Netflix’s Roma has leapt to the top contender out of the opening festivals, a deeply personal black-and-white film from Gravity‘s Oscar-winning director Alfonso Cuaron set in his native Mexico in the 1970s.
Based on Cuaron’s coming-of-age story, the emotional drama follows a middle-class family and their live-in nanny through turbulent times. The Hollywood Reporter‘s Todd McCarthy gushed: “Blessed with an exceptionally acute sensitivity to the things of life, Roma is a memory film of unusual beauty that pushes to the foreground what is commonly left in the background.” Already hailed as a contender, even a front-runner, among Oscar gurus including GoldDerby.com, the film has joined to push Spike Lee’s Blackkklansman from its early lead position, reminding viewers that the majority of contenders make their debuts once the leaves begin to turn.
Not far behind is awards favorite Damien Chazelle’s First Man, a dense biopic of crusty astronaut Neil Armstrong – the initial guy to stride the moon — with a strong silent central performance from Ryan Gosling (his La La Land leading man). Both Roma‘s Cuaron and Chazelle have scored Best Director before. The younger director with three films in the can, Chazelle has experienced a whirlwind career that launched in 2014 with a drumroll – and three Oscars — in his 2014 feature debut, Whiplash. EW‘s Chris Nashawaty gave the space-themed movie, slated for release on October 12, an A– and extolled: “Chazelle and Gosling have achieved something remarkable with First Man, even if that first man is the last man we feel we truly know.” Just to keep it real, let’s give a nod to Time‘s Stephanie Zacharek more circumspect reaction: “This is a respectful movie, even a genuflecting one; there’s never a moment when Chazelle fails to let you know he’s doing important, valuable work. But that’s the problem: The movie feels too fussed-over for such a low-key hero.” That may be evidence of a wobble on its flight to Best Picture, but no doubt it’s in it to win it.

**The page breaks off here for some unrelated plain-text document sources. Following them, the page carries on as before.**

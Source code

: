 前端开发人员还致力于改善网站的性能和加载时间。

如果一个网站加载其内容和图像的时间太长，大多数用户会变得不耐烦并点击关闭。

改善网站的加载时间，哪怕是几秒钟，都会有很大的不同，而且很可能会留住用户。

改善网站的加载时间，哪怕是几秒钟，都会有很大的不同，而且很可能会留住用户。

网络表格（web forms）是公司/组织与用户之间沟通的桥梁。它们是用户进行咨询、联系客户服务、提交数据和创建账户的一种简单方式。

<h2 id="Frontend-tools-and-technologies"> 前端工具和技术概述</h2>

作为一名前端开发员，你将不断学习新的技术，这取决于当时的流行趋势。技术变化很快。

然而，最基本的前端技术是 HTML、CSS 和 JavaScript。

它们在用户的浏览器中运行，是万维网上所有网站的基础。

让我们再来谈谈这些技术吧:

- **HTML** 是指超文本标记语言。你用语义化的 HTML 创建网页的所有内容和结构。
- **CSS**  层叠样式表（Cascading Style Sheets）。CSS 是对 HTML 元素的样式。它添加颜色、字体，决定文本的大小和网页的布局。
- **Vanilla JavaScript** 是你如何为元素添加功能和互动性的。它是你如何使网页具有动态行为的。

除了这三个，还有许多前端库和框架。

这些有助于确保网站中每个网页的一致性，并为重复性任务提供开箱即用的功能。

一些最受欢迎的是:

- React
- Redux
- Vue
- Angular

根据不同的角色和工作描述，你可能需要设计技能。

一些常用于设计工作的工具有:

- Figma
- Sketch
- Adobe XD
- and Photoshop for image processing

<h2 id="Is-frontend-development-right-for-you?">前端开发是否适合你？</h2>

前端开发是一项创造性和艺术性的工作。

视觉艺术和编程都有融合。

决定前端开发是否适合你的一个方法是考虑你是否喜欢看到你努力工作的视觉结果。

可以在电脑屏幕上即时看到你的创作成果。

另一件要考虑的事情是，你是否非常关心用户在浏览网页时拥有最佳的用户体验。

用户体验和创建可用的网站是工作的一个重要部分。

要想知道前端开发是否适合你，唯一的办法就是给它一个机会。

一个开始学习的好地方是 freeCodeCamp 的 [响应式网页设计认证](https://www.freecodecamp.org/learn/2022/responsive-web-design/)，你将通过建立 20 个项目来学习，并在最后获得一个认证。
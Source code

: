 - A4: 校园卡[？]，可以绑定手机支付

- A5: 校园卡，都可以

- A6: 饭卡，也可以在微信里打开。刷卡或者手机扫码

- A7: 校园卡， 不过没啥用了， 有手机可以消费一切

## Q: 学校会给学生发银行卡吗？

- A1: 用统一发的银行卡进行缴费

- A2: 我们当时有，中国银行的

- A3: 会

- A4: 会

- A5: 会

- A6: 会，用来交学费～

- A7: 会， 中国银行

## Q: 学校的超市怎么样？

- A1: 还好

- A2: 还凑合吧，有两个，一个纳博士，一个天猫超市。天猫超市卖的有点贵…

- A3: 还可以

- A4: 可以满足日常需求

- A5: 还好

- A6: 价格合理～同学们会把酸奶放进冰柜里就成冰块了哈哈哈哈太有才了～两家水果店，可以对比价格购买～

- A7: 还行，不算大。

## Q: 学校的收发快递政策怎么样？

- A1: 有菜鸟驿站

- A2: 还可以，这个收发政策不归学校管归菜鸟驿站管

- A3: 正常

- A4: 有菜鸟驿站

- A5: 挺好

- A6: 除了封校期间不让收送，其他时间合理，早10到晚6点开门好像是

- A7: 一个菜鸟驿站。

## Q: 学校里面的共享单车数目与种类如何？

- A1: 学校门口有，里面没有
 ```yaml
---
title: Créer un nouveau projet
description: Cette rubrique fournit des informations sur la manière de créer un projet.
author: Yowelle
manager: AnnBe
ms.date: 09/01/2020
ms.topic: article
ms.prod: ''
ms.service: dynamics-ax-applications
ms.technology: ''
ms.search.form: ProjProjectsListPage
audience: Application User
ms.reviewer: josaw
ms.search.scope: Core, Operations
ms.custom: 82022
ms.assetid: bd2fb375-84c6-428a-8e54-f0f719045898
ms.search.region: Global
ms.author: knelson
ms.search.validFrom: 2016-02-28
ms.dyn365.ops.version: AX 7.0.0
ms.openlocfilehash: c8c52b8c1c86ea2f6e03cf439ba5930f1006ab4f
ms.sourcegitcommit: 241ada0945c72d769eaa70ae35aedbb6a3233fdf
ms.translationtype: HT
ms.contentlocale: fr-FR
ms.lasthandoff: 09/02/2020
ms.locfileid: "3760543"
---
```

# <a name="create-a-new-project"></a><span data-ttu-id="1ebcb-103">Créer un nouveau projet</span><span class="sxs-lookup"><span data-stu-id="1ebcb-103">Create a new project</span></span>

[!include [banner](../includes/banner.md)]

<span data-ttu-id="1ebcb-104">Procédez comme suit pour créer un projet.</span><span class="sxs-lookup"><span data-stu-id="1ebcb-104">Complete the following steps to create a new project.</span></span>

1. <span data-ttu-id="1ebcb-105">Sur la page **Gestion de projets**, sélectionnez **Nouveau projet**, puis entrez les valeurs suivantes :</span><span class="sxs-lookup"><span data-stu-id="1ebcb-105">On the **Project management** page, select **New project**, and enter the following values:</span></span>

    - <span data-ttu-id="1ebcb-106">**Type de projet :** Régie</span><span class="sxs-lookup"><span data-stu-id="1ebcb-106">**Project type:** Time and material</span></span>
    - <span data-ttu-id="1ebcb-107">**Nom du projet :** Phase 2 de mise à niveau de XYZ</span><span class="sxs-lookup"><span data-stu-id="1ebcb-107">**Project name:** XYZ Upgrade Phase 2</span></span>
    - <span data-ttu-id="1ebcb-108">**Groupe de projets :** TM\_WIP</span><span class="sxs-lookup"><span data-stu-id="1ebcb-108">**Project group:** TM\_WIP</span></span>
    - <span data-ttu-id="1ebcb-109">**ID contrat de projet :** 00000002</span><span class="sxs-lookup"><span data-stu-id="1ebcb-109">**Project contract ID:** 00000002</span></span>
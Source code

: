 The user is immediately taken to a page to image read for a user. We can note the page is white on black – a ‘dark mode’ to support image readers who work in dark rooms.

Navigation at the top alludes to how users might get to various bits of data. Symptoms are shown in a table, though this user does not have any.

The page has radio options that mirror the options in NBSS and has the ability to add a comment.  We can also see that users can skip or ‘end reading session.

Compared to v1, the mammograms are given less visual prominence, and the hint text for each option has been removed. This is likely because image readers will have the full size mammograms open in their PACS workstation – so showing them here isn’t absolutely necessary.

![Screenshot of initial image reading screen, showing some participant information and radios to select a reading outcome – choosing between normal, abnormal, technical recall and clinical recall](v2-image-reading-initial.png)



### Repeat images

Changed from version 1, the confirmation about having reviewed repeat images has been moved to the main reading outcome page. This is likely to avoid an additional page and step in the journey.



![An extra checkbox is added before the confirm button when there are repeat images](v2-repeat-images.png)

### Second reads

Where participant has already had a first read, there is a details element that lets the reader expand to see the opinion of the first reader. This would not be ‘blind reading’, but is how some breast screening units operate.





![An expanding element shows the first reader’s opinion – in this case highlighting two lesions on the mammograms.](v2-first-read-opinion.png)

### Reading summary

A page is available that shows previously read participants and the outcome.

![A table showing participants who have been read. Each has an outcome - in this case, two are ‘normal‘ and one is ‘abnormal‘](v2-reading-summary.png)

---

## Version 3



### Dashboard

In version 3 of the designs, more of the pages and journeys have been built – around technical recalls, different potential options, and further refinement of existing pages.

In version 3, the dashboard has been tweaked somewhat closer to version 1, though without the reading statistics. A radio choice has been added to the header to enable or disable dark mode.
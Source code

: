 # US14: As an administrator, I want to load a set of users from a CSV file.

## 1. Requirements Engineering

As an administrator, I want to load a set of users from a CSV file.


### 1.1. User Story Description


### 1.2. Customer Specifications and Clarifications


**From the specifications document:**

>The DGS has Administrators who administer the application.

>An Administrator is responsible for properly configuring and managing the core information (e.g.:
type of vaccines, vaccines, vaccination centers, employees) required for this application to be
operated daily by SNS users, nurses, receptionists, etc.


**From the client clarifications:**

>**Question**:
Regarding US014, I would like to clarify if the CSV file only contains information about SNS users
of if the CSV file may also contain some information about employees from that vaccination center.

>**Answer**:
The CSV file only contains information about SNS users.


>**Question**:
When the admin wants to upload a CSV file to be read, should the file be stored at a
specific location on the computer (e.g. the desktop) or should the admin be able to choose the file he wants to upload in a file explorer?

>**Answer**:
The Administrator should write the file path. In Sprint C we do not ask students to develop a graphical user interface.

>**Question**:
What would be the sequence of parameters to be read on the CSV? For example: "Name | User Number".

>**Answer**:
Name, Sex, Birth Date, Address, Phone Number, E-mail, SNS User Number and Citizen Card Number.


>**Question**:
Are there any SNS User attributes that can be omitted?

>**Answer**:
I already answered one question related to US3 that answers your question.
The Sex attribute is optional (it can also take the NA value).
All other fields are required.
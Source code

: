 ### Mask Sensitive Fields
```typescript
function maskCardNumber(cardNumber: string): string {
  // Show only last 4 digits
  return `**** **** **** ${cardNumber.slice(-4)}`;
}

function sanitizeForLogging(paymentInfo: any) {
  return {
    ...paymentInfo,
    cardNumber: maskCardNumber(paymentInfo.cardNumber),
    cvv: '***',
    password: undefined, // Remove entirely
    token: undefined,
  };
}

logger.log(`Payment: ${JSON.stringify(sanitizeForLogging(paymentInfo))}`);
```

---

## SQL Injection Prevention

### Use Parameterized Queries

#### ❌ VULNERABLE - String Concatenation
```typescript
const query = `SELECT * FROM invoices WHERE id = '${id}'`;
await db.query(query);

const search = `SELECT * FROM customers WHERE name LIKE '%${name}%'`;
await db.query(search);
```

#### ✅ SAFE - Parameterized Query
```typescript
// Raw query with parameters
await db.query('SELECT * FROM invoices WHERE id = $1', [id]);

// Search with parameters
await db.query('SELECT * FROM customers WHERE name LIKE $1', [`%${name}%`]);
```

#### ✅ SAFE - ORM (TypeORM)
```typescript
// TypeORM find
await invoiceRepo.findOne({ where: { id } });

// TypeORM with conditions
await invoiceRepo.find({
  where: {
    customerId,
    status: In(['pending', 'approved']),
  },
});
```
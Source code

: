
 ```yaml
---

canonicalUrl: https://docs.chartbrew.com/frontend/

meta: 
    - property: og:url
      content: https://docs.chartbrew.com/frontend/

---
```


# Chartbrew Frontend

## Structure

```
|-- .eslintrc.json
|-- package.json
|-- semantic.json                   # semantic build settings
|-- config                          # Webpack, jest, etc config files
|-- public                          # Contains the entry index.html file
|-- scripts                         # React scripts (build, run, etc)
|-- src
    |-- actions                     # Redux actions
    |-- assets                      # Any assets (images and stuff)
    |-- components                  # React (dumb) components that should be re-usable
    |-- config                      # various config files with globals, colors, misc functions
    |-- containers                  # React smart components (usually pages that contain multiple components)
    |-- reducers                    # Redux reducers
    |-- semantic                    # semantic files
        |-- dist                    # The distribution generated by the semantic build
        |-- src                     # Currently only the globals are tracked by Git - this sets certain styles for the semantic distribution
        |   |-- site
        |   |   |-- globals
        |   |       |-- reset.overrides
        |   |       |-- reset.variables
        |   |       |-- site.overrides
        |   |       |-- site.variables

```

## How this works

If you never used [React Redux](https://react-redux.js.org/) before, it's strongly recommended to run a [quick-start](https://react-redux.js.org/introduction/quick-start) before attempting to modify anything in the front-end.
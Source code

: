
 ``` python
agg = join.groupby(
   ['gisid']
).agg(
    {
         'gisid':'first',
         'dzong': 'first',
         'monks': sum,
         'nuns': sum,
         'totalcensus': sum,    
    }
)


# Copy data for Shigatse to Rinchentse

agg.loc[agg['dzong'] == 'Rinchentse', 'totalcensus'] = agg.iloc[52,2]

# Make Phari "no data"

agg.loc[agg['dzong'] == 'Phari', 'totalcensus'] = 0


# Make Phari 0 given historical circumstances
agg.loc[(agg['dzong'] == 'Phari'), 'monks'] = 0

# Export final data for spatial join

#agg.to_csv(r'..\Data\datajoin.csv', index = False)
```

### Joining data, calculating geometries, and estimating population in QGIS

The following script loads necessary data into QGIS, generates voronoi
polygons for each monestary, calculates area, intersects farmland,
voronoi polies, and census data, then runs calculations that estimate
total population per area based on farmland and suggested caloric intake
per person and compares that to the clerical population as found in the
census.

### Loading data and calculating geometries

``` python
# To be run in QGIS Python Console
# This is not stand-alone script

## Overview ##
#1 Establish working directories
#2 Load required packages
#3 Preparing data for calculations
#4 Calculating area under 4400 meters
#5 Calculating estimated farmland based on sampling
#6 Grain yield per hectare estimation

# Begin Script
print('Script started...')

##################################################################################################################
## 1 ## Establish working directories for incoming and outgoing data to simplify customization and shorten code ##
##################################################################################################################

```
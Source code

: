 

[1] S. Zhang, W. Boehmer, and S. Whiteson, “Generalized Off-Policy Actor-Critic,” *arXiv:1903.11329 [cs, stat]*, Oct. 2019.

While I’m resisting Bradley Cooper’s country-rock remake of A Star is Born, in which he also stars opposite Lady Gaga (I’ve only just accepted the Barbra Streisand-Kris Kristofferson version out of loyalty to Judy Garland-James Mason), it seems like the case of a movie that will attract droves of diverse viewers even if it’s not the first movie old Hollywood rushes to see. The bittersweet ballad of a star who discovers an unknown and sticks around to see her rise as he falls into a bottle, it’s possible when all is said and done that the film, which opens October 8, could glean Best Picture, Best Director, Best Actor, Best Actress and Adapted Screenplay. Musical and technical awards also seem likely. Seeing, apparently, is believing so I’ll leave it to New York Magazine/Vulture’s Emily Yoshida to go semi- gaga: “What keeps the film from feeling like a mere rehash is the gut-level romanticism of it all.”
Flying a little below the radar out of Telluride is National Geographic’s rapturous documentary Free Solo about Alex Honnold’s daring climb up the granite face of Yosemite’s El Capitan – without a rope! The Lobster director Yorgos Lanthimos returns with The Favourite, a twisty period All About Eve set in the 18th Century English Court of Queen Anne. Its triumvirate of rival female performances come from Olivia Colman, Rachel Weisz and Emma Stone. And there’s a hold-the-press career changing turn for comedian Melissa McCarthy as the novelist-turned-forger Lee Israel in Can You Ever Forgive Me opposite Richard E. Grant. And don’t forget Robert Redford, who claims to be making his last stand as an actor in David Lowery’s geriatric crime biopic, The Old Man & The Gun.
Many of these films repeated their run at Toronto, which also saw the debut of Michael Moore’s incendiary doc Fahrenheit 11/9, a reference to the date of the 2016 election of Donald Trump. BBC.com’s Caryn James calls the provocateur’s latest “a flat-out anti-Trump polemic” and “never dull for a minute.” Barry Jenkins’ James Baldwin adaptation, If Beale Street Could Talk, inspired a standing ovation – and buzz for star Regina King.
Meanwhile, a pair of dramas about parents coping with addicted sons – Beautiful Boy and Ben is Back — bring a flood of Oscar-baity performances from the likes of Steve Carell and Timothee Chalamet in the former, and Julia Roberts and Lucas Hedges (directed by his father, Peter) in the latter. Also look for Oscar-winner Natalie Portman shimmying toward another statuette when she sings and spirals as a pop diva in Vox Lux opposite Jude Law – and perennial Julianne Moore inhabiting the title role of Gloria Bell, a remake of the 2013 Chilean award-winner Gloria.
Last year at this time, major contenders Darkest Hour, Lady Bird, The Shape of Water and Three Billboards Outside Ebbing, Missouri had all premiered at either Venice, Telluride or Toronto where I, Tonya made its world premiere. The future foreign language winner, A Fantastic Woman, had also debuted. So, for those who track the season, or want to know what to see as fall unfurls, start with Roma, First Man and A Star is Born.